The UPA government brought the 80: 20 scheme for government and private Star or Premium Trading Houses after a series of measures taken by it in 2013 had failed to deter gold imports. Thus it is clear that the actual scam involved is the abolishing of ‘Gold Import Scheme 80:20’ by Modi and his cronies leading to a free and unchecked import of gold by the likes of Nirav Modi and Mehul Choksi.

Flip Side:


The bone of contention against the UPA is its approving private players in the 80:20 scheme with dubious timing. Union Minister Ravi Shanker Prasad said, “There was a scheme 80:20 introduced in August 2013 and repealed in November 2014. On May 16, 2014, the date of the declaration of the results, then finance minister gave ‘aashirvaad‘ to seven private companies under the 80:20 scheme. One of those companies was Gitanjali (Nirav Modi’s firm),”

On May 21, 2014 - 5 days after the election results gave an overwhelming mandate to the Modi led BJP government and 5 days before the swearing in of the new government - the then UPA administration decided to allow “star trading houses (STHs)”, “premier trading houses (PTHs)”, and units located in Special Export Zones (SEZs), to import gold and sell up to 80% of imports in the local market. The fact that such an amendment to the original 80:20 scheme, effectively subverting its purpose, was rushed through bureaucratic tangles and passed in such a short while is enough proof of its questionable intent. Union Minister Ravi Shankar Prasad said that “any person having the slightest consideration of democratic integrity, propriety and sanity of democratic polity would never do this”.

By allowing STH, PTH and SEZs to import gold, the UPA government effectively allowed organisations with no interest in the jewellery business to import gold. The 20% to be exported was converted overnight into machine made jewellery and exported to havens like Dubai where it was melted and recast into primary bars to be reimported. This was then sold at a hefty premium. By this roundabout smuggling, known as round-tripping, black money goes out of the country and comes back in as white money. This exercise in money laundering is what led to a growth in export of plain gold jewellery in terms of quantity at an astronomically high rate of 1,236% in 2014 compared to 2012, a Directorate of Revenue Intelligence (DRI) report stated. And a lions share of this surge was accounted for by just 13 PTHs and STHs, including Gitanjali Gems.

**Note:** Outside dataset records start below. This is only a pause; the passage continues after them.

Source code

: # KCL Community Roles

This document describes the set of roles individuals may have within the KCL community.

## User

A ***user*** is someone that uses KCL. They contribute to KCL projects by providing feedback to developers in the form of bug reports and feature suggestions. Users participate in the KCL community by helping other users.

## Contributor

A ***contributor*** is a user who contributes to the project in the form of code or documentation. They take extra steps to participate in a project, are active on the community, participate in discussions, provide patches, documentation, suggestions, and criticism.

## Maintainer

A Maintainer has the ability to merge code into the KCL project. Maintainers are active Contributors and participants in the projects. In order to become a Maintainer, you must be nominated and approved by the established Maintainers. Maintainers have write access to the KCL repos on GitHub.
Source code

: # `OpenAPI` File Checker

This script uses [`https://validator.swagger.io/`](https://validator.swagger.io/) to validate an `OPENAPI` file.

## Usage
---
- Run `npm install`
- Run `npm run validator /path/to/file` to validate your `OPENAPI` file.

On July 26, 2014, the Indian Bullion and Jewellers Association (IBJA) wrote a letter to the RBI criticising the amendment allowing private players in the 80:20 scheme. The IBJA letter also accused the UPA of acting like a "retreating army“ in diluting the 80:20 scheme. "Having achieved the targeted current account deficit (CAD) level, the outgoing government did not care for future sustenance of the CAD and deliberately yielded to the cronies by effecting last minute changes in the gold policy”, the letter alleged. The IBJA also listed the 13 trading houses involved in round-tripping.

The  Comptroller and Auditor General (CAG), in a 2016 report, named the same 13 entities of having received preferential treatment from the previous government with regard to gold imports. The CAG report also estimated a loss of revenue loss to the exchequer of around Rs 1.3 lakh crore from the 80:20 scheme before it was scrapped by the Modi government.

There was a shortage of gold in the domestic market during the time period from June to November 2014, and a premium of Rs 2 lakh per kilogram was being charged from domestic customers. By providing an unfair advantage to the 13 involved trading houses, the UPA government was complacent in allowing them a 'windfall gain' of Rs 4,500 crore in this time period via the dubious round tripping exports and by hoarding gold to keep the prices high. The scam, and the UPA government's role in enabling it, is thus clear.